A l’origine de la crise politico-légale, un imbroglio provoqué par la démission surprise, en mai dernier, du président de l’Instance supérieure indépendante pour les élections (Isie), Chafik Sarsar, ainsi que celles de deux autres membres du bureau : Lamia Zargouni et Mourad Ben Moula. Un départ aux motivations encore floues à ce jour, mais qui a entraîné une politisation inédite d’une Isie à l’intégrité pourtant reconnue internationalement, et jusqu’alors au-dessus de tout soupçon.
Une “manœuvre flagrante”
Car, depuis, le Parlement peine à remplacer les démissionnaires : freinés par le quorum au sein de l’instance, les députés se sont montrés à plusieurs reprises impuissants à pallier cette paralysie, ce qui donne lieu à toutes sortes de spéculations. La majorité parlementaire s’est-elle rendue coupable d’une certaine complaisance vis-à-vis d’une situation qui ne lui est pas imputable, mais qui arrange in fine son agenda politique ?

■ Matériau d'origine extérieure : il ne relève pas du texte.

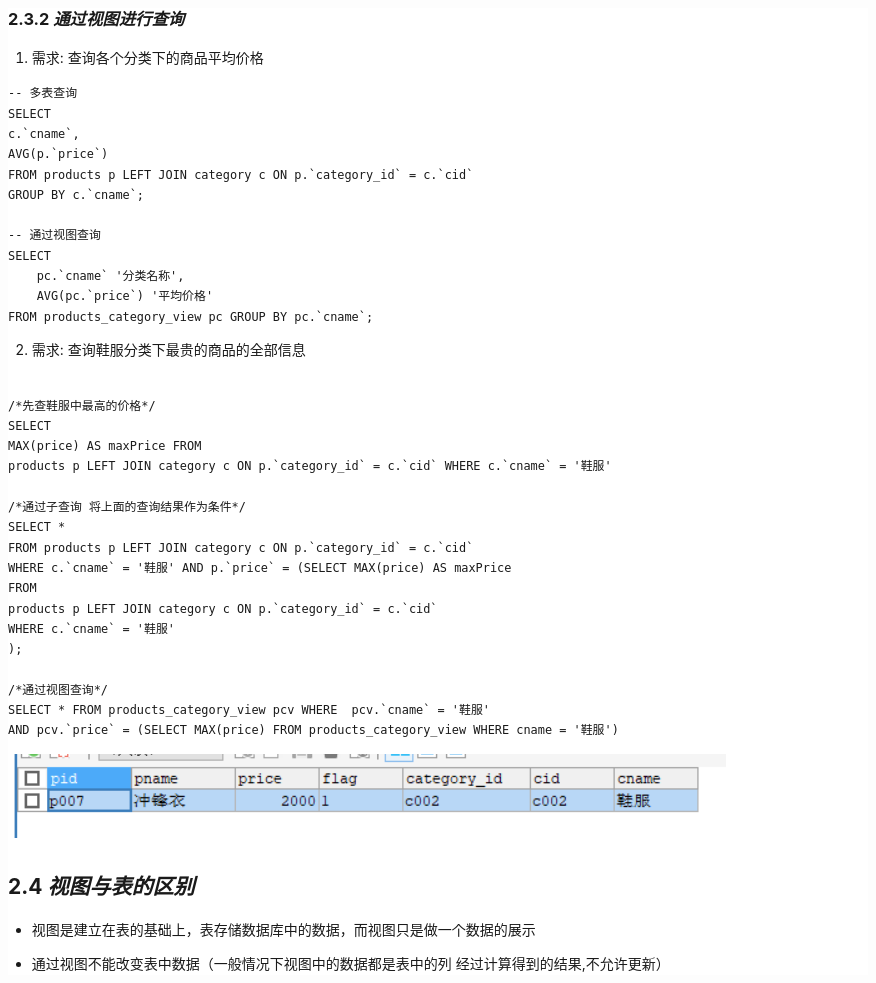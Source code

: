 ### **2.3.2** ***通过视图进行查询***

1) 需求: 查询各个分类下的商品平均价格

```mysql
-- 多表查询
SELECT 
c.`cname`,
AVG(p.`price`)
FROM products p LEFT JOIN category c ON p.`category_id` = c.`cid`
GROUP BY c.`cname`;

-- 通过视图查询
SELECT 
	pc.`cname` '分类名称',
	AVG(pc.`price`) '平均价格'
FROM products_category_view pc GROUP BY pc.`cname`;
```

2) 需求: 查询鞋服分类下最贵的商品的全部信息

```mysql

/*先查鞋服中最高的价格*/
SELECT
MAX(price) AS maxPrice FROM
products p LEFT JOIN category c ON p.`category_id` = c.`cid` WHERE c.`cname` = '鞋服'

/*通过子查询 将上面的查询结果作为条件*/
SELECT * 
FROM products p LEFT JOIN category c ON p.`category_id` = c.`cid` 
WHERE c.`cname` = '鞋服' AND p.`price` = (SELECT MAX(price) AS maxPrice 
FROM
products p LEFT JOIN category c ON p.`category_id` = c.`cid` 
WHERE c.`cname` = '鞋服'
);

/*通过视图查询*/
SELECT * FROM products_category_view pcv WHERE	pcv.`cname` = '鞋服'
AND pcv.`price` = (SELECT MAX(price) FROM products_category_view WHERE cname = '鞋服')
```

 ![image-20220730202030198](MySQL索引&视图&存储过程.assets/image-20220730202030198.png)

## **2.4** ***视图与表的区别***

- 视图是建立在表的基础上，表存储数据库中的数据，而视图只是做一个数据的展示

- 通过视图不能改变表中数据（一般情况下视图中的数据都是表中的列 经过计算得到的结果,不允许更新）
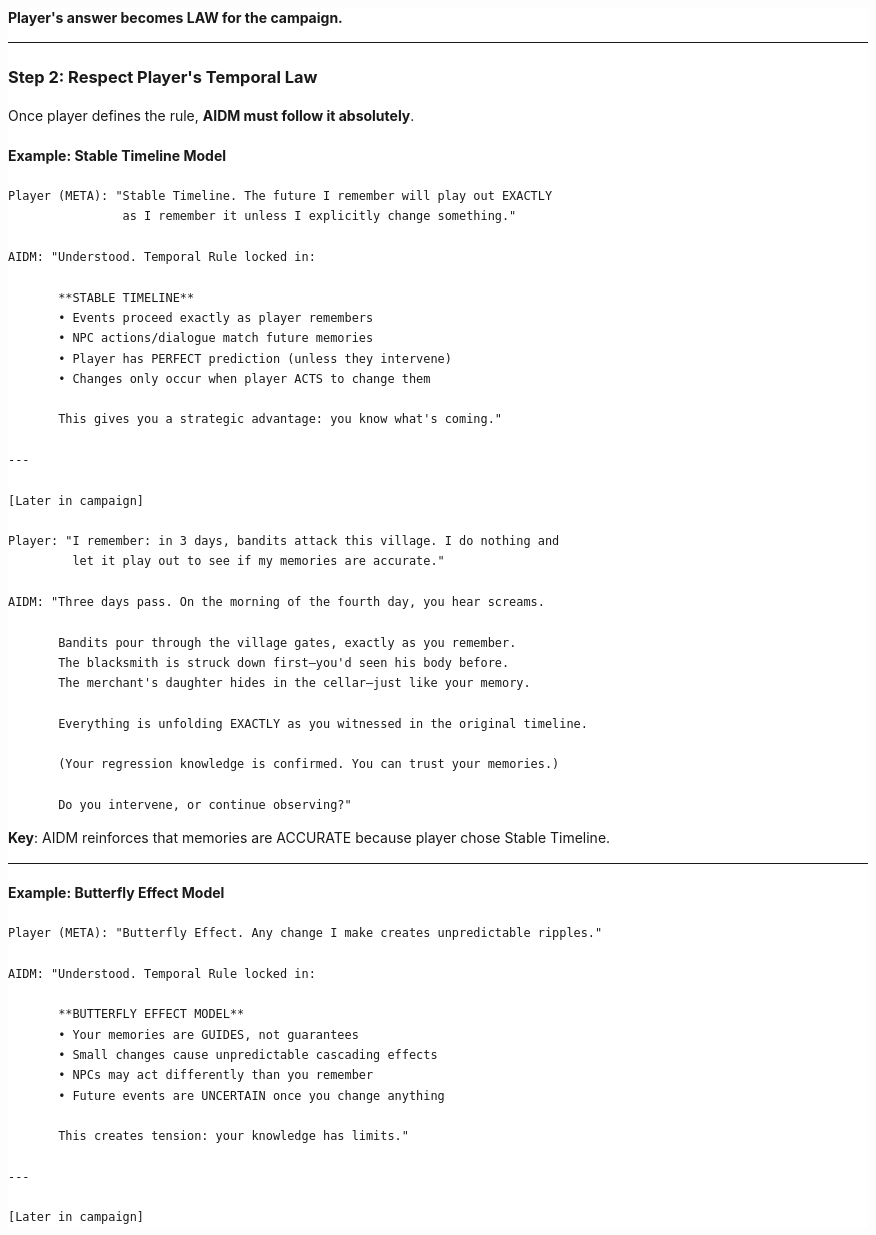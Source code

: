 **Player's answer becomes LAW for the campaign.**

---

### Step 2: Respect Player's Temporal Law

Once player defines the rule, **AIDM must follow it absolutely**.

#### Example: Stable Timeline Model

```
Player (META): "Stable Timeline. The future I remember will play out EXACTLY 
                as I remember it unless I explicitly change something."

AIDM: "Understood. Temporal Rule locked in:
       
       **STABLE TIMELINE**  
       • Events proceed exactly as player remembers  
       • NPC actions/dialogue match future memories  
       • Player has PERFECT prediction (unless they intervene)  
       • Changes only occur when player ACTS to change them  
       
       This gives you a strategic advantage: you know what's coming."

---

[Later in campaign]

Player: "I remember: in 3 days, bandits attack this village. I do nothing and 
         let it play out to see if my memories are accurate."

AIDM: "Three days pass. On the morning of the fourth day, you hear screams.

       Bandits pour through the village gates, exactly as you remember. 
       The blacksmith is struck down first—you'd seen his body before. 
       The merchant's daughter hides in the cellar—just like your memory.
       
       Everything is unfolding EXACTLY as you witnessed in the original timeline.
       
       (Your regression knowledge is confirmed. You can trust your memories.)
       
       Do you intervene, or continue observing?"
```

**Key**: AIDM reinforces that memories are ACCURATE because player chose Stable Timeline.

---

#### Example: Butterfly Effect Model

```
Player (META): "Butterfly Effect. Any change I make creates unpredictable ripples."

AIDM: "Understood. Temporal Rule locked in:
       
       **BUTTERFLY EFFECT MODEL**  
       • Your memories are GUIDES, not guarantees  
       • Small changes cause unpredictable cascading effects  
       • NPCs may act differently than you remember  
       • Future events are UNCERTAIN once you change anything  
       
       This creates tension: your knowledge has limits."

---

[Later in campaign]
```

Selon le leader d’opposition Mohamed Abbou (Courant démocratique), “la manœuvre est flagrante” : “Notre parti est fin prêt, tout comme la plupart de l’échiquier politique, à commencer par Ennahdha, qui a tout à gagner à ce que des élections municipales se tiennent demain. A ma connaissance, seul Nidaa Tounes, parti décimé par ses dissensions internes, souhaite temporiser, ayant tout à perdre s’il venait à s’engager dans cette bataille en l’état”, explique le secrétaire général du Courant démocrate, lequel pressent qu’Ennahdha, complice, laisse en réalité le temps à son allié de se réorganiser.
Une version qui n’a jamais été explicitement démentie par le parti présidentiel au pouvoir, dont le bloc parlementaire, selon l’ONG de vigilance Al-Bawsala, joue clairement la carte de l’absentéisme à l’Assemblée au moment opportun. En attendant, ce sont les Tunisiens qui paient au quotidien en termes de qualité de vie et de services l’hypothèse de moins en moins réaliste d’élections à l’horizon de mars 2018.